● Extracted data
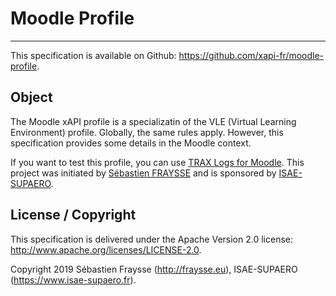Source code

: # Moodle Profile

---
This specification is available on Github: https://github.com/xapi-fr/moodle-profile.


## Object

The Moodle xAPI profile is a specializatin of the VLE (Virtual Learning Environment) profile.
Globally, the same rules apply. However, this specification provides some details in the Moodle context.

If you want to test this profile, you can use [TRAX Logs for Moodle](https://github.com/trax-project/moodle-trax-logs). This project was initiated by [Sébastien FRAYSSE](http://fraysse.eu) and is sponsored by [ISAE-SUPAERO](https://www.isae-supaero.fr).  


## License / Copyright

This specification is delivered under the Apache Version 2.0 license: http://www.apache.org/licenses/LICENSE-2.0.

Copyright 2019 Sébastien Fraysse (http://fraysse.eu), ISAE-SUPAERO (https://www.isae-supaero.fr).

● Problem description
Skipping every picture, reproduce the records word for word.

● Solution
Source code

: # Moodle Profile

---
This specification is available on Github: https://github.com/xapi-fr/moodle-profile.


## Object

The Moodle xAPI profile is a specializatin of the VLE (Virtual Learning Environment) profile.
Globally, the same rules apply. However, this specification provides some details in the Moodle context.

If you want to test this profile, you can use [TRAX Logs for Moodle](https://github.com/trax-project/moodle-trax-logs). This project was initiated by [Sébastien FRAYSSE](http://fraysse.eu) and is sponsored by [ISAE-SUPAERO](https://www.isae-supaero.fr).  


## License / Copyright

This specification is delivered under the Apache Version 2.0 license: http://www.apache.org/licenses/LICENSE-2.0.

Copyright 2019 Sébastien Fraysse (http://fraysse.eu), ISAE-SUPAERO (https://www.isae-supaero.fr).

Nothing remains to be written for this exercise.